基于标题与正文的文本分类和评价对象抽取方法研究
发布时间:2018-04-01 13:37
本文选题:主题模型 切入点:文本分类 出处:《安徽大学》2017年硕士论文
【摘要】:随着社会的发展,互联网信息呈现爆炸式的增长,通过观察网民提交的文本发现,大多数网站特别是新闻和政府的网站,文本信息都具有结构化的特点,通常包含标题文本和正文文本。正文通常是对事件详细的描述,包含的语义信息比较丰富,同时具有主题多样性,噪声巨大。标题通常是对事件的精炼简洁的概述,表达信息准确,语义清晰,所以充分利用标题信息就变得十分有意义。本文充分利用标题的特点,提出了基于标题和正文的主题模型应用于文本分类研究。由于标题的特殊性,语句简短,句法简单,所以本文基于规则和句法依存关系可以有效的提取标题中的评价对象。本文主要工作如下:(1)本文利用一篇文档具有标题和正文两部分的特点,提出了基于标题和正文的主题模型,该模型可以获得文档正文的主题分布和标题的主题分布,使用调节参数,优化整篇文档的主题分布。充分利用标题具有精炼简洁、主题明确的优点,可以有效的降低正文部分语义繁杂、主题多样性对文本分类的影响,从而获得整篇文档最优的主题分布,通过最佳的主题分布,可以提高文本分类的准确性。(2)由于标题精炼简洁,主题明确,因此采用句法依存关系获取标题中的评价对象。本文基于规则和词性标注获取标题中潜在的评价对象,因为本文标题语料的特殊性,潜在的评价对象和动词具有很强的依赖关系,所以本文构建动词词典库,通过动词出现在句法分析树的位置,遍历整个句法分析树,可以从潜在的评价对象中找到标题中真实的评价对象。
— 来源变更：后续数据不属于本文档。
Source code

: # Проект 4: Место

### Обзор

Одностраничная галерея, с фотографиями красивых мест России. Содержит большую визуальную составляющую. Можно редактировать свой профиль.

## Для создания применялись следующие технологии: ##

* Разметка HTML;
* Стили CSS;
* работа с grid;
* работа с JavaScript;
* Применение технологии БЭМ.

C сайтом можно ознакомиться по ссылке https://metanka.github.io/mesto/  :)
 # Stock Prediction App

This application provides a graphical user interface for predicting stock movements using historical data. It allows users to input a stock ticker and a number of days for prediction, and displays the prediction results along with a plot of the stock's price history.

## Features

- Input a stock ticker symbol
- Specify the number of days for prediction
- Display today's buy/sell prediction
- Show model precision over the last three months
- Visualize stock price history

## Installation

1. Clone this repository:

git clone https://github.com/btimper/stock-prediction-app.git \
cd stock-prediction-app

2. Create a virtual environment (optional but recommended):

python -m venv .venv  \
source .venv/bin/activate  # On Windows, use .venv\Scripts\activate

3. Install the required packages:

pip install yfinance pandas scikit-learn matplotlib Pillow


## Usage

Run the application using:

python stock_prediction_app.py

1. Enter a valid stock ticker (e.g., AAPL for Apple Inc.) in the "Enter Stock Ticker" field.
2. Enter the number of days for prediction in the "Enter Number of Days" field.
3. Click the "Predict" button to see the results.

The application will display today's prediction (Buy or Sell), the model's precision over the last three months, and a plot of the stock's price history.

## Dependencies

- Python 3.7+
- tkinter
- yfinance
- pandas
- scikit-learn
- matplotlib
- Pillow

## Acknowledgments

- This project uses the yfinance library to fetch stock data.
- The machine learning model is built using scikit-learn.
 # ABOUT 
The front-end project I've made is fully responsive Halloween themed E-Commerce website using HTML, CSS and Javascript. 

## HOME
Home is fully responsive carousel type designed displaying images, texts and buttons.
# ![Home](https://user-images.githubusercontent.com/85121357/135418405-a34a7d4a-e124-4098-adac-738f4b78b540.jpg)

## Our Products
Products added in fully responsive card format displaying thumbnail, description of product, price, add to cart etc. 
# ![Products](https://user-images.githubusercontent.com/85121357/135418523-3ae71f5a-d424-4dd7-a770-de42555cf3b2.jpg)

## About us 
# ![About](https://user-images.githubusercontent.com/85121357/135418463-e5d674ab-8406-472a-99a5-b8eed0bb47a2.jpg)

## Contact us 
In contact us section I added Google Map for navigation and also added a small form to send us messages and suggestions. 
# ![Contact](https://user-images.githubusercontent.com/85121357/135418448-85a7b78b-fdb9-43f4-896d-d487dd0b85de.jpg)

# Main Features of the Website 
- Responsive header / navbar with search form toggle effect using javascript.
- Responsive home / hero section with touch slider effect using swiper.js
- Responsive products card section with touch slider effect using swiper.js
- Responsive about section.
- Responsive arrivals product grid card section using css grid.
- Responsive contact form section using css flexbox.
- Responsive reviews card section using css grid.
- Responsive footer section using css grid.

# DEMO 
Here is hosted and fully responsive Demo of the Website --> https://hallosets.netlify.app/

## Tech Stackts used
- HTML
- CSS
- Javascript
(3)由于本文的语料是来自某城市的政府直通车网站,解决当地城市居民所面临的问题,所以文本中出现了大量的当地特有的命名实体,为了解决这些特有的词汇对文本分词和句法依存关系的影响,本文加入了大量的当地特有的小区名,道路名,公交地铁名等名词作为用户词典,由于分词具有较好的准确性,所以在文本分类和评价对象的抽取的任务中都获得了不错的效果。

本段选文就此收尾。